If they do, then the California shield law Chen’s bosses at Gawker Media are citing won’t do them much good. Because the law doesn’t give journalists the ability to commit crimes.
But if authorities are really pursuing the guy who sold Chen the phone, then the shield law should protect Chen and his employers. Because keeping the cops from busting down your door so they can uncover your sources is one of the things the shield law is supposed to do.
That’s about it. Really.
Good piece, and I agree.
There are other points the author discusses, but to me the thrust of the issue is not “blogger vs. journalist”, it’s “commit felony vs. not”. I’m not surprised Gizmodo wants to make this a flag-waving freedom of the press issue, but I’m disappointed in how easily many have fallen for it. We simply don’t know that yet.
Further, I’m surprised at how quickly Gawker’s legal counsel — an obviously biased party — is believed when she states the warrant was illegal, and how little credence is given to the judge who actually signed the thing.

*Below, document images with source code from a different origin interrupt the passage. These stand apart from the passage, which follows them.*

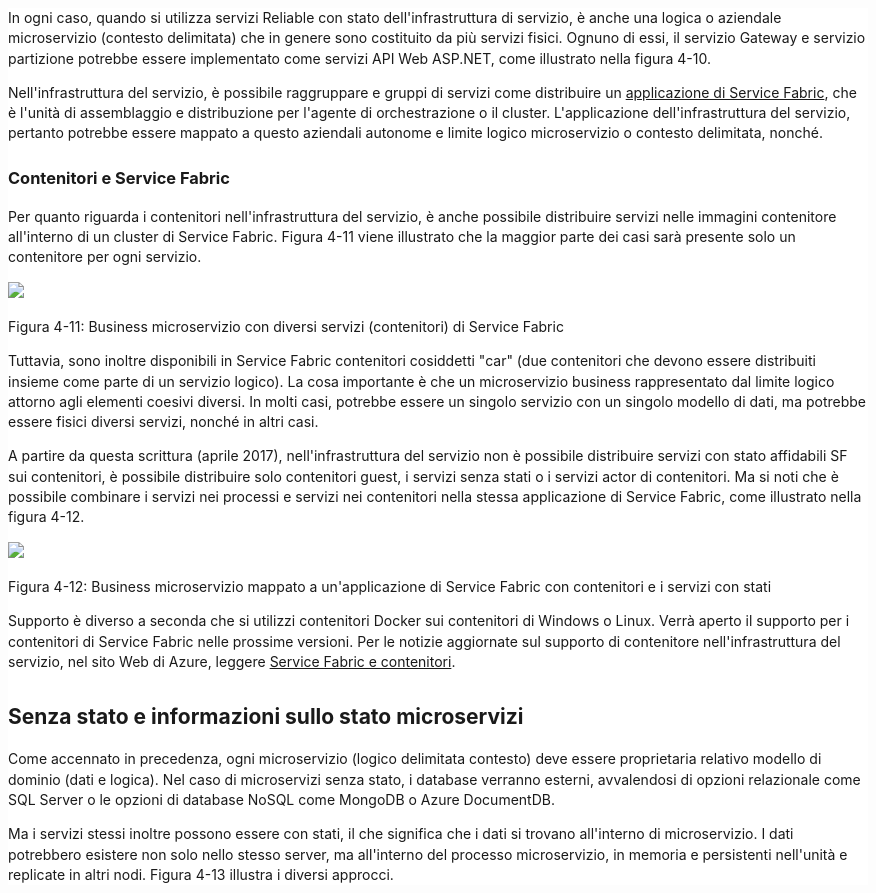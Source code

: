 In ogni caso, quando si utilizza servizi Reliable con stato dell'infrastruttura di servizio, è anche una logica o aziendale microservizio (contesto delimitata) che in genere sono costituito da più servizi fisici. Ognuno di essi, il servizio Gateway e servizio partizione potrebbe essere implementato come servizi API Web ASP.NET, come illustrato nella figura 4-10.

Nell'infrastruttura del servizio, è possibile raggruppare e gruppi di servizi come distribuire un [applicazione di Service Fabric](https://docs.microsoft.com/azure/service-fabric/service-fabric-application-model), che è l'unità di assemblaggio e distribuzione per l'agente di orchestrazione o il cluster. L'applicazione dell'infrastruttura del servizio, pertanto potrebbe essere mappato a questo aziendali autonome e limite logico microservizio o contesto delimitata, nonché.

### <a name="service-fabric-and-containers"></a>Contenitori e Service Fabric

Per quanto riguarda i contenitori nell'infrastruttura del servizio, è anche possibile distribuire servizi nelle immagini contenitore all'interno di un cluster di Service Fabric. Figura 4-11 viene illustrato che la maggior parte dei casi sarà presente solo un contenitore per ogni servizio.

![](./media/image15.png)

Figura 4-11: Business microservizio con diversi servizi (contenitori) di Service Fabric

Tuttavia, sono inoltre disponibili in Service Fabric contenitori cosiddetti "car" (due contenitori che devono essere distribuiti insieme come parte di un servizio logico). La cosa importante è che un microservizio business rappresentato dal limite logico attorno agli elementi coesivi diversi. In molti casi, potrebbe essere un singolo servizio con un singolo modello di dati, ma potrebbe essere fisici diversi servizi, nonché in altri casi.

A partire da questa scrittura (aprile 2017), nell'infrastruttura del servizio non è possibile distribuire servizi con stato affidabili SF sui contenitori, è possibile distribuire solo contenitori guest, i servizi senza stati o i servizi actor di contenitori. Ma si noti che è possibile combinare i servizi nei processi e servizi nei contenitori nella stessa applicazione di Service Fabric, come illustrato nella figura 4-12.

![](./media/image16.png)

Figura 4-12: Business microservizio mappato a un'applicazione di Service Fabric con contenitori e i servizi con stati

Supporto è diverso a seconda che si utilizzi contenitori Docker sui contenitori di Windows o Linux. Verrà aperto il supporto per i contenitori di Service Fabric nelle prossime versioni. Per le notizie aggiornate sul supporto di contenitore nell'infrastruttura del servizio, nel sito Web di Azure, leggere [Service Fabric e contenitori](https://docs.microsoft.com/azure/service-fabric/service-fabric-containers-overview).

## <a name="stateless-versus-stateful-microservices"></a>Senza stato e informazioni sullo stato microservizi

Come accennato in precedenza, ogni microservizio (logico delimitata contesto) deve essere proprietaria relativo modello di dominio (dati e logica). Nel caso di microservizi senza stato, i database verranno esterni, avvalendosi di opzioni relazionale come SQL Server o le opzioni di database NoSQL come MongoDB o Azure DocumentDB.

Ma i servizi stessi inoltre possono essere con stati, il che significa che i dati si trovano all'interno di microservizio. I dati potrebbero esistere non solo nello stesso server, ma all'interno del processo microservizio, in memoria e persistenti nell'unità e replicate in altri nodi. Figura 4-13 illustra i diversi approcci.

I don’t like the idea of anyone coming home to find their house being searched and property confiscated. In that regard you’ll find no schadenfreude here. However, if the police suspect a felony was committed — and Gizmodo’s own posts and tweets on the subject practically brag about it — that’s how the system works. That’s how the system is supposed to work. And there’s no shield for a journalist in that case.